Second, in keeping with the approach taken in this chapter, given the rapid changes affecting many urban areas, new approaches to understanding older people’s relationship to urban change – and city development in particular – is urgently required. In particular, there is a strong case for more research in “urban ethnography” to capture the disparate experiences of those living in cities that are now experiencing intense global change and that are strongly influenced by complex patterns of migration on the one side and population aging on the other. Sassen (2000:146) pointed to the need for detailed fieldwork as a “necessary step in capturing many aspects of the urban condition” (see also Wacquant 2008); such work will be especially important for understanding the impact of urban growth on groups such as migrants aging in place, single people, and those on low incomes. Urban sociology was founded (through the work of the Chicago School from the 1920s) upon detailed studies of experiences of urban life, particular of disadvantaged and insecure people from different migrant populations. Ethnographies would bring to the surface the attitudes, motivations, and experiences of older people who are “ageing in place” and will deepen our understanding about the way in which cities are changing, and about the positive and negative contributions that the changes have on the quality of daily life in old age.

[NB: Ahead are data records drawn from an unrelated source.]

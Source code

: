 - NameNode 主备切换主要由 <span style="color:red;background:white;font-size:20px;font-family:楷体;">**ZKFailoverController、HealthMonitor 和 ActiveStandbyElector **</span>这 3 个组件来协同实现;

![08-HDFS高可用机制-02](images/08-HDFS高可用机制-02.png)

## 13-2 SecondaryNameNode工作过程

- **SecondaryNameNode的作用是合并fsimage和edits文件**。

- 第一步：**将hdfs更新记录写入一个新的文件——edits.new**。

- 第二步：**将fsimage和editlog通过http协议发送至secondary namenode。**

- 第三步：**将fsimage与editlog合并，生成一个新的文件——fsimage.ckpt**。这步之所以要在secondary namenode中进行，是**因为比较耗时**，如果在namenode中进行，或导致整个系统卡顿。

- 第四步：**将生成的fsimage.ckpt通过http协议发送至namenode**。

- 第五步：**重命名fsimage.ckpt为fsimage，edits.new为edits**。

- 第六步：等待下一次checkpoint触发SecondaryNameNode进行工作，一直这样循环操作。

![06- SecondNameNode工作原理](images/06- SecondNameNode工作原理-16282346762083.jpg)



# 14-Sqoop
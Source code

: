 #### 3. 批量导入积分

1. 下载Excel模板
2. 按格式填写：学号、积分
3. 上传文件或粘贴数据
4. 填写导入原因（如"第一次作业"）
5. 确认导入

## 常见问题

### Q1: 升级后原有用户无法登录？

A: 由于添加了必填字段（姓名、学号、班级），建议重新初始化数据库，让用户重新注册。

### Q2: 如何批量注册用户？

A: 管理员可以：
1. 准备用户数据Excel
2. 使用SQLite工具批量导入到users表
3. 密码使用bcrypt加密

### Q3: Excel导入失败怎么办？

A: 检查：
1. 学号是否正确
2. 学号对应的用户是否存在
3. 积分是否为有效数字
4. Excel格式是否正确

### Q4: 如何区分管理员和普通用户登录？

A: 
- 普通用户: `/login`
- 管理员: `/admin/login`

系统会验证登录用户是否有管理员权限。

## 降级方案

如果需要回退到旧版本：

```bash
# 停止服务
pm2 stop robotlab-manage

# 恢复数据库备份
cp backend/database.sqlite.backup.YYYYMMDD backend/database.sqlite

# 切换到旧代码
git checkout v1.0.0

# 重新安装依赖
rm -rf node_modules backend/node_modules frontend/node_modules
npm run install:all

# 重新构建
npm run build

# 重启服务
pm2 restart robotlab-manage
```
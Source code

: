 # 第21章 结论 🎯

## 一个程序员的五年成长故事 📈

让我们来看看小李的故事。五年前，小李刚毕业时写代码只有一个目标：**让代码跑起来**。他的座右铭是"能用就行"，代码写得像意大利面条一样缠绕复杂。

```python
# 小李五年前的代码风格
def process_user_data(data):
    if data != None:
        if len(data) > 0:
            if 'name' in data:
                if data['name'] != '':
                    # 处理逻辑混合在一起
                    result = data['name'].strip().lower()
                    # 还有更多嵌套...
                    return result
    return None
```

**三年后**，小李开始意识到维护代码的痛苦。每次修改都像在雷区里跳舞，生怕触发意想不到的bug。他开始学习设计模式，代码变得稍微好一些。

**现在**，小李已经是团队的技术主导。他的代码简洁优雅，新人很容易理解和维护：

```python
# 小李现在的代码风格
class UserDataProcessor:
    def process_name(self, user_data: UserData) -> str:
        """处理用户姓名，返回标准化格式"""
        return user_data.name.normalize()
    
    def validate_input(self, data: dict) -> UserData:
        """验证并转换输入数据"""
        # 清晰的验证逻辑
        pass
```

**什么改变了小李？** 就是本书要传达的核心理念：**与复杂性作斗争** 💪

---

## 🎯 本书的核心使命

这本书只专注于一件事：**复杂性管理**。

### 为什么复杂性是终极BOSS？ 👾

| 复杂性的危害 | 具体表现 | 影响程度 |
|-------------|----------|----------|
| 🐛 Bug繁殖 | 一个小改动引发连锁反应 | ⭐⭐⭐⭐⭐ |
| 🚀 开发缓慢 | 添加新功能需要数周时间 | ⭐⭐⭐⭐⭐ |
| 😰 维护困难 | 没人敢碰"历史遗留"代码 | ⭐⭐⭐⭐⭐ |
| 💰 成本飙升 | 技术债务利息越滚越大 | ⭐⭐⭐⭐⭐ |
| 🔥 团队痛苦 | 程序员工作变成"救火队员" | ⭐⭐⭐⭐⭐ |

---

Thirdly, it might be argued that the benefit of thinking about age-friendliness lies more in its challenge to reassessing the values (and ideals) that might be nurtured within urban communities. From the 1960s onwards, writers such as Jane Jacobs (1961) and Richard Sennett (1970) argued the case for celebrating the diversity of city life. Giradet (1999:424) put forward his vision of the city “as a place of culture and creativity, of conviviality and above all else of sedentary living”. In the United Kingdom, Richard Rogers and Anne Power (2000) developed a new approach to urban planning, one calling for a sharing of spaces for the collective good and for a reversal of the drift towards suburbanization. All of these – and similar ideas – are relevant to developing age-friendly cities and arguably need closer integration to the sociology of aging. Thus, despite the many obstacles to implementing this approach, its potential for reminding us of the values to be nurtured for harmonious city living are important and certainly relevant for building communities fit for populations of older people.